Results and discussion

In vitro

Resultsopen allclose all

Applicant's summary and conclusion

Interpretation of results:

study cannot be used for classification

Remarks:

This in vitro study was performed to assess corneal damage potential of Lithium Iodide Anhydrous by quantitative measurements of changes in opacity and permeability in a bovine cornea. Two valid experiments were performed. The test item Lithium Iodide Anhydrous was brought onto the cornea of a bovine eye which previously had been incubated with cMEM without phenol red at 32 ± 1 °C for 1 hour and whose opacity had been determined. The test item was incubated on the cornea for 4 hours at 32 ± 1 °C. After removal of the test item, opacity and permeability values were measured. The test item was tested as 20% solution in HBSS. Under the conditions of this test, the test item Lithium Iodide Anhydrous showed effects on the cornea of the bovine eye. The calculated mean IVIS was 3.22 for the first experiment, IVIS was 6.18 for the experiment 1b.

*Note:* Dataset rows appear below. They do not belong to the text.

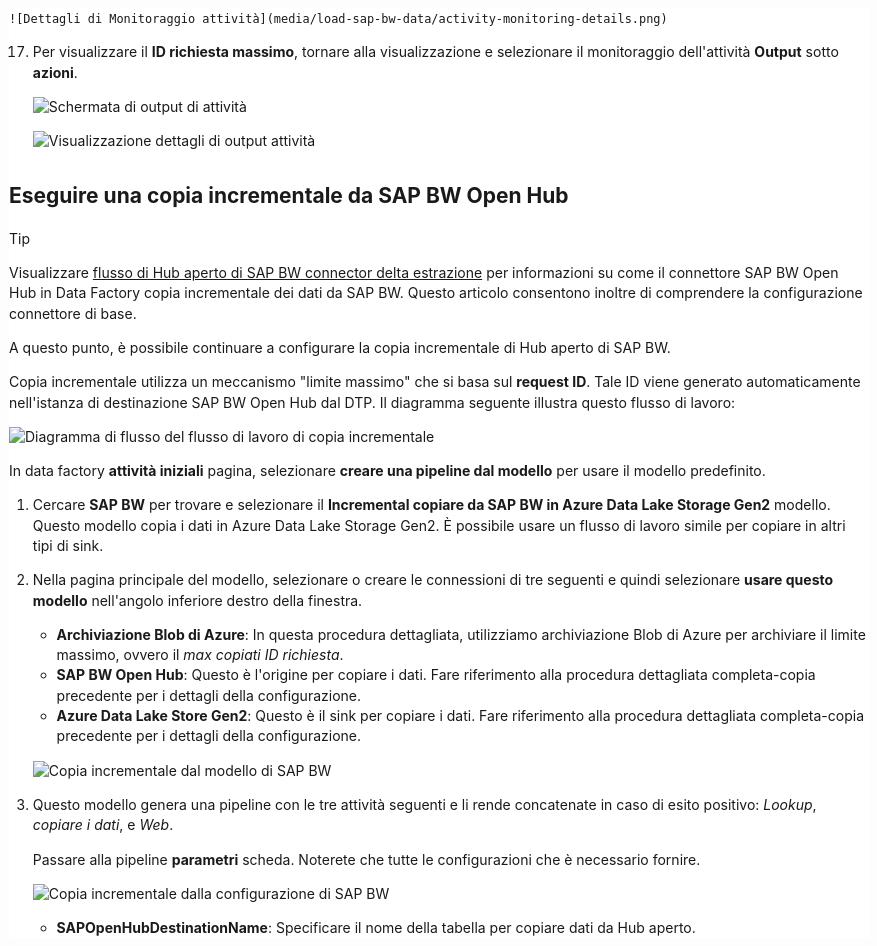     ![Dettagli di Monitoraggio attività](media/load-sap-bw-data/activity-monitoring-details.png)

17. Per visualizzare il **ID richiesta massimo**, tornare alla visualizzazione e selezionare il monitoraggio dell'attività **Output** sotto **azioni**.

    ![Schermata di output di attività](media/load-sap-bw-data/activity-output.png)

    ![Visualizzazione dettagli di output attività](media/load-sap-bw-data/activity-output-details.png)

## <a name="do-an-incremental-copy-from-sap-bw-open-hub"></a>Eseguire una copia incrementale da SAP BW Open Hub

> [!TIP]
> Visualizzare [flusso di Hub aperto di SAP BW connector delta estrazione](connector-sap-business-warehouse-open-hub.md#delta-extraction-flow) per informazioni su come il connettore SAP BW Open Hub in Data Factory copia incrementale dei dati da SAP BW. Questo articolo consentono inoltre di comprendere la configurazione connettore di base.

A questo punto, è possibile continuare a configurare la copia incrementale di Hub aperto di SAP BW.

Copia incrementale utilizza un meccanismo "limite massimo" che si basa sul **request ID**. Tale ID viene generato automaticamente nell'istanza di destinazione SAP BW Open Hub dal DTP. Il diagramma seguente illustra questo flusso di lavoro:

![Diagramma di flusso del flusso di lavoro di copia incrementale](media/load-sap-bw-data/incremental-copy-workflow.png)

In data factory **attività iniziali** pagina, selezionare **creare una pipeline dal modello** per usare il modello predefinito.

1. Cercare **SAP BW** per trovare e selezionare il **Incremental copiare da SAP BW in Azure Data Lake Storage Gen2** modello. Questo modello copia i dati in Azure Data Lake Storage Gen2. È possibile usare un flusso di lavoro simile per copiare in altri tipi di sink.

2. Nella pagina principale del modello, selezionare o creare le connessioni di tre seguenti e quindi selezionare **usare questo modello** nell'angolo inferiore destro della finestra.

   - **Archiviazione Blob di Azure**: In questa procedura dettagliata, utilizziamo archiviazione Blob di Azure per archiviare il limite massimo, ovvero il *max copiati ID richiesta*.
   - **SAP BW Open Hub**: Questo è l'origine per copiare i dati. Fare riferimento alla procedura dettagliata completa-copia precedente per i dettagli della configurazione.
   - **Azure Data Lake Store Gen2**: Questo è il sink per copiare i dati. Fare riferimento alla procedura dettagliata completa-copia precedente per i dettagli della configurazione.

   ![Copia incrementale dal modello di SAP BW](media/load-sap-bw-data/incremental-copy-from-sap-bw-template.png)

3. Questo modello genera una pipeline con le tre attività seguenti e li rende concatenate in caso di esito positivo: *Lookup*, *copiare i dati*, e *Web*.

   Passare alla pipeline **parametri** scheda. Noterete che tutte le configurazioni che è necessario fornire.

   ![Copia incrementale dalla configurazione di SAP BW](media/load-sap-bw-data/incremental-copy-from-sap-bw-pipeline-config.png)

   - **SAPOpenHubDestinationName**: Specificare il nome della tabella per copiare dati da Hub aperto.
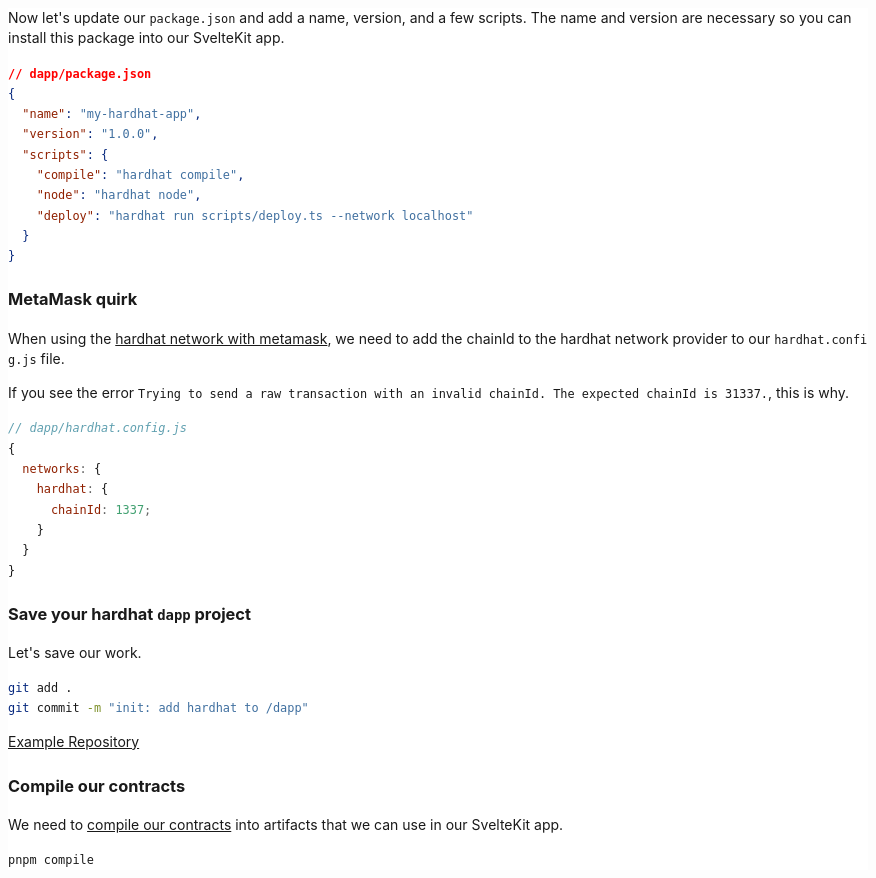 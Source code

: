 Now let's update our `package.json` and add a name, version, and a few scripts. The name and version are necessary so you can install this package into our SvelteKit app.

```json
// dapp/package.json
{
  "name": "my-hardhat-app",
  "version": "1.0.0",
  "scripts": {
    "compile": "hardhat compile",
    "node": "hardhat node",
    "deploy": "hardhat run scripts/deploy.ts --network localhost"
  }
}
```

### MetaMask quirk

When using the [hardhat network with metamask](https://hardhat.org/metamask-issue.html), we need to add the chainId to the hardhat network provider to our `hardhat.config.js` file.

If you see the error `Trying to send a raw transaction with an invalid chainId. The expected chainId is 31337.`, this is why.

```js
// dapp/hardhat.config.js
{
  networks: {
    hardhat: {
      chainId: 1337;
    }
  }
}
```

### Save your hardhat `dapp` project

Let's save our work.

```bash
git add .
git commit -m "init: add hardhat to /dapp"
```

[Example Repository](https://github.com/jasonraimondi/my-dapp-monorepo/tree/0f8300cfb4a938e6f78cbe01eceffd4c4cf1857e)

### Compile our contracts

We need to [compile our contracts](https://hardhat.org/guides/compile-contracts.html) into artifacts that we can use in our SvelteKit app.

```bash
pnpm compile
```
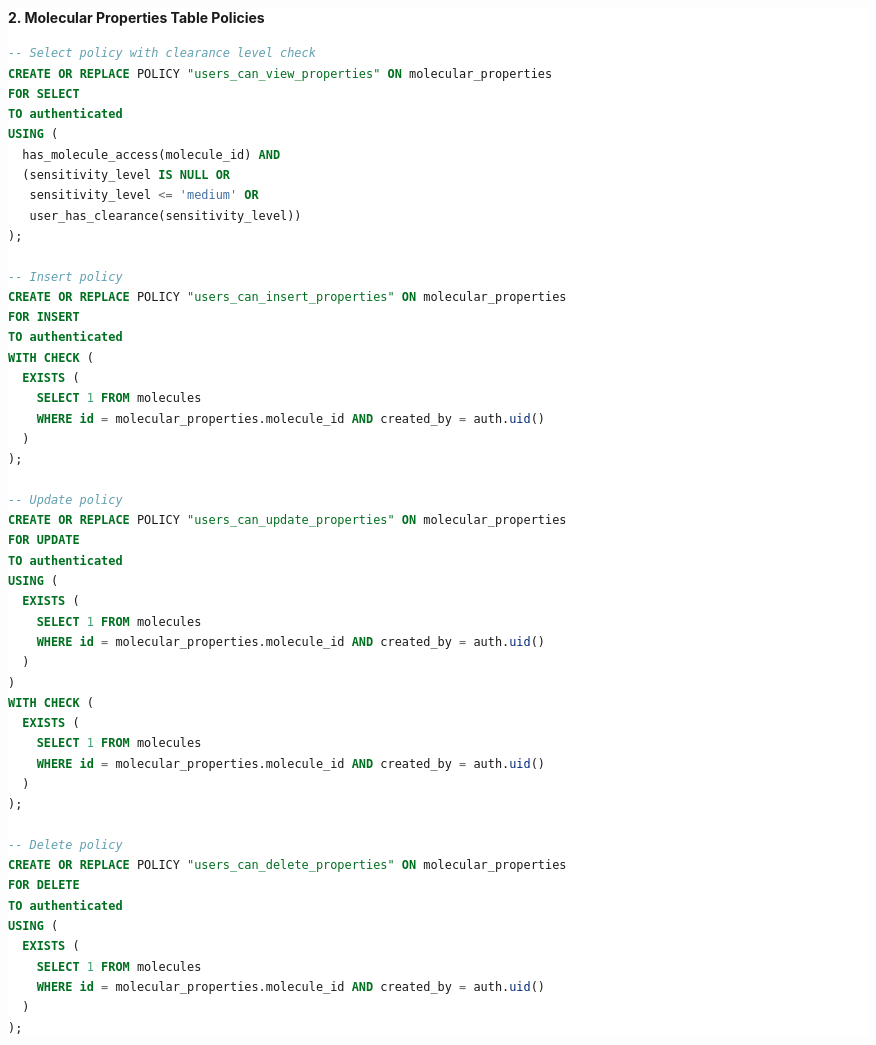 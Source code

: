 **2. Molecular Properties Table Policies**

```sql
-- Select policy with clearance level check
CREATE OR REPLACE POLICY "users_can_view_properties" ON molecular_properties
FOR SELECT
TO authenticated
USING (
  has_molecule_access(molecule_id) AND
  (sensitivity_level IS NULL OR 
   sensitivity_level <= 'medium' OR 
   user_has_clearance(sensitivity_level))
);

-- Insert policy
CREATE OR REPLACE POLICY "users_can_insert_properties" ON molecular_properties
FOR INSERT
TO authenticated
WITH CHECK (
  EXISTS (
    SELECT 1 FROM molecules
    WHERE id = molecular_properties.molecule_id AND created_by = auth.uid()
  )
);

-- Update policy
CREATE OR REPLACE POLICY "users_can_update_properties" ON molecular_properties
FOR UPDATE
TO authenticated
USING (
  EXISTS (
    SELECT 1 FROM molecules
    WHERE id = molecular_properties.molecule_id AND created_by = auth.uid()
  )
)
WITH CHECK (
  EXISTS (
    SELECT 1 FROM molecules
    WHERE id = molecular_properties.molecule_id AND created_by = auth.uid()
  )
);

-- Delete policy
CREATE OR REPLACE POLICY "users_can_delete_properties" ON molecular_properties
FOR DELETE
TO authenticated
USING (
  EXISTS (
    SELECT 1 FROM molecules
    WHERE id = molecular_properties.molecule_id AND created_by = auth.uid()
  )
);
```
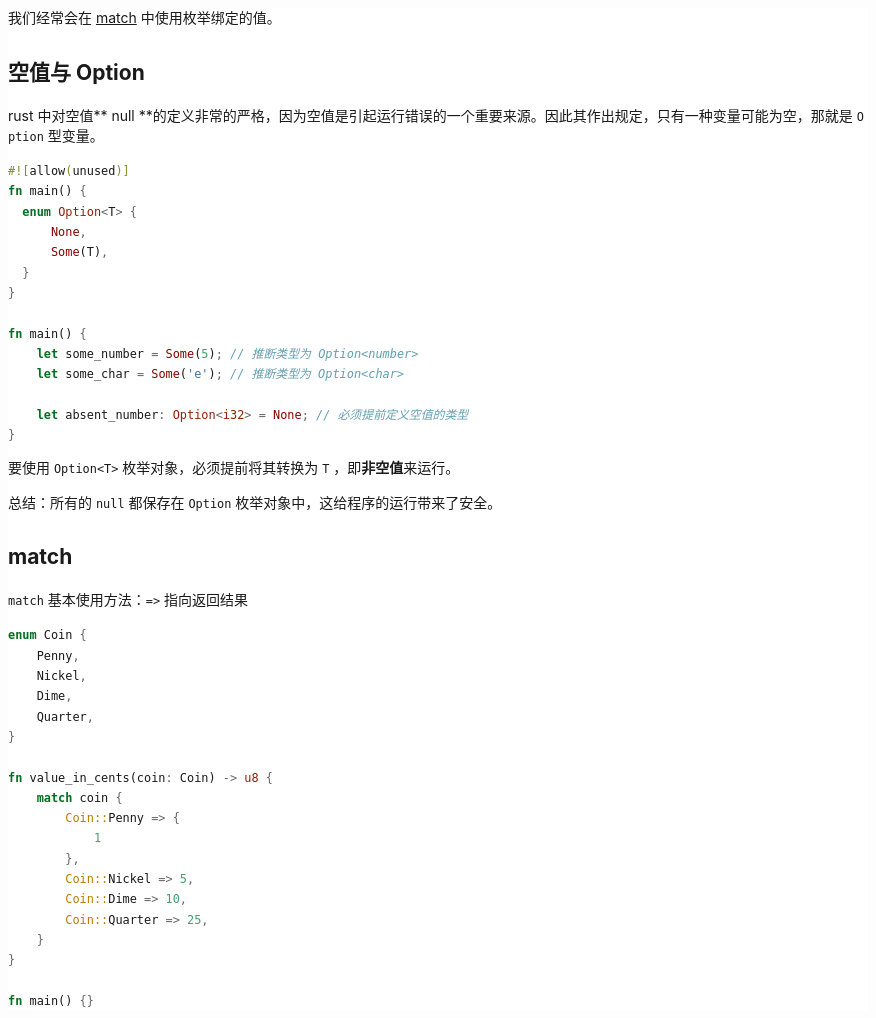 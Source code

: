 
我们经常会在 [match](#match) 中使用枚举绑定的值。

## 空值与 Option

rust 中对空值** null **的定义非常的严格，因为空值是引起运行错误的一个重要来源。因此其作出规定，只有一种变量可能为空，那就是 `Option` 型变量。

```rust
#![allow(unused)]
fn main() {
  enum Option<T> {
      None,
      Some(T),
  }
}

fn main() {
    let some_number = Some(5); // 推断类型为 Option<number>
    let some_char = Some('e'); // 推断类型为 Option<char>

    let absent_number: Option<i32> = None; // 必须提前定义空值的类型
}
```

要使用 `Option<T>` 枚举对象，必须提前将其转换为 `T` ，即**非空值**来运行。

总结：所有的 `null` 都保存在 `Option` 枚举对象中，这给程序的运行带来了安全。

## match

`match` 基本使用方法：`=>` 指向返回结果 

```rust
enum Coin {
    Penny,
    Nickel,
    Dime,
    Quarter,
}

fn value_in_cents(coin: Coin) -> u8 {
    match coin {
        Coin::Penny => {
            1
        },
        Coin::Nickel => 5,
        Coin::Dime => 10,
        Coin::Quarter => 25,
    }
}

fn main() {}

```
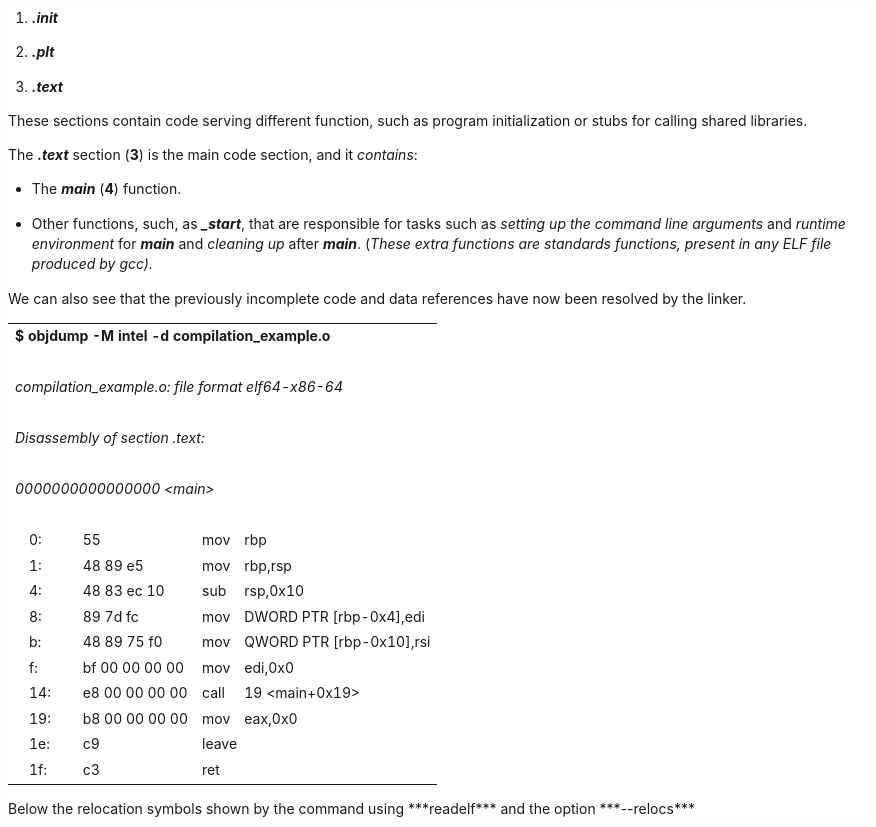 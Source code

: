 1.  ***.init***

2.  ***.plt***

3.  ***.text***

These sections contain code serving different function, such as program
initialization or stubs for calling shared libraries.

The ***.text*** section (**3**) is the main code section, and it
*contains*:

-   The ***main*** (**4**) function.

-   Other functions, such, as ***\_start***, that are responsible for
    tasks such as *setting up the command line arguments* and *runtime
    environment* for ***main*** and *cleaning up* after ***main***.
    (*These extra functions are standards functions, present in any ELF
    file produced by gcc).*

We can also see that the previously incomplete code and data references
have now been resolved by the linker.


<table class="view">
  <tr><td colspan="10" class="top" style="font-weight:bold;">$ objdump -M intel -d compilation_example.o</td></tr>
  <tr><td colspan="10"  style="font-weight:bold;">&nbsp;</td></tr>
  <tr><td colspan="10"  style="font-style:italic"> compilation_example.o: file format elf64-x86-64</td></tr>
  <tr><td colspan="10"  style="font-weight:bold;">&nbsp;</td></tr>
  <tr><td colspan="10"  style="font-style:italic"> Disassembly of section .text:</td></tr>
  <tr><td colspan="10"  style="font-weight:bold;">&nbsp;</td></tr>
  <tr><td colspan="10"  style="font-style:italic">0000000000000000 &lt;main&gt; </td></tr>
  <tr><td colspan="10"  style="font-weight:bold;">&nbsp;</td></tr>
  <tr><td></td><td>	0:	</td><td>&nbsp;</td><td colspan="5">	55	</td><td>	mov	</td><td colspan="2">	rbp</td>	</tr>	
  <tr><td></td><td>	1:	</td><td>&nbsp;</td><td colspan="5">48 89	e5	        </td><td>	mov	</td><td colspan="2">	rbp,rsp	  </td></tr>
  <tr><td></td><td>	4:	</td><td>&nbsp;</td><td colspan="5">48 83	ec 10	      </td><td>	sub	</td><td colspan="2">	rsp,0x10	</td></tr>
  <tr><td></td><td>	8:	</td><td>&nbsp;</td><td colspan="5">89 7d	fc        	</td><td>	mov	</td><td colspan="2">	DWORD	PTR	[rbp-0x4],edi	</td></tr>
  <tr><td></td><td>	b:	</td><td>&nbsp;</td><td colspan="5">48 89	75 f0	      </td><td>	mov	</td><td colspan="2">	QWORD	PTR	[rbp-0x10],rsi	</td></tr>
  <tr><td></td><td>	f:	</td><td>&nbsp;</td><td colspan="5">bf 00 00 00 00	  </td><td>	mov	</td><td colspan="2">	edi,0x0	</td></tr>
  <tr><td></td><td>	14:	</td><td>&nbsp;</td><td colspan="5">e8 00	00 00	00	  </td><td>	call	</td><td colspan="2">19 &lt;main+0x19&gt;</td></tr>
  <tr><td></td><td>	19:	</td><td>&nbsp;</td><td colspan="5">b8 00	00 00	00	  </td><td>	mov	</td><td colspan="2">	eax,0x0	</td></tr>
  <tr><td></td><td>	1e:	</td><td>&nbsp;</td><td colspan="5">c9                </td><td colspan="3">		leave	</td>		
  <tr><td></td><td>	1f:	</td><td>&nbsp;</td><td colspan="5">c3	              </td><td colspan="3">	ret	</td>
</table>
Below the relocation symbols shown by the command using ***readelf*** and the option ***--relocs***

Therefore, the result of exp. 1 (IVIS > 3 and ≤ 55) could be verified. According to OECD Guideline no. 437 (Jun. 2020), a substance with an IVIS > 3 and ≤ 55 induces effects on the cornea, that cannot be classified in an UN GHS Category with the BCOP test only. In this case no pre-diction can be made. The negative control (HBSS) and the positive control (20% imidazole solution) have met the validity criteria in both experiments. No observations were made which might cause doubts concerning the validity of the study outcome. The test is considered valid.

Conclusions:

According to OECD Guideline no. 437 (Jun. 2020), a substance with an IVIS > 3 and ≤ 55 induces effects on the cornea, that cannot be classified in an UN GHS Category with the BCOP test only. In this case no pre-diction can be made.

The negative control (HBSS) and the positive control (20% imidazole solution) have met the validity criteria in both experiments.

No observations were made which might cause doubts concerning the validity of the study outcome. The test is considered valid.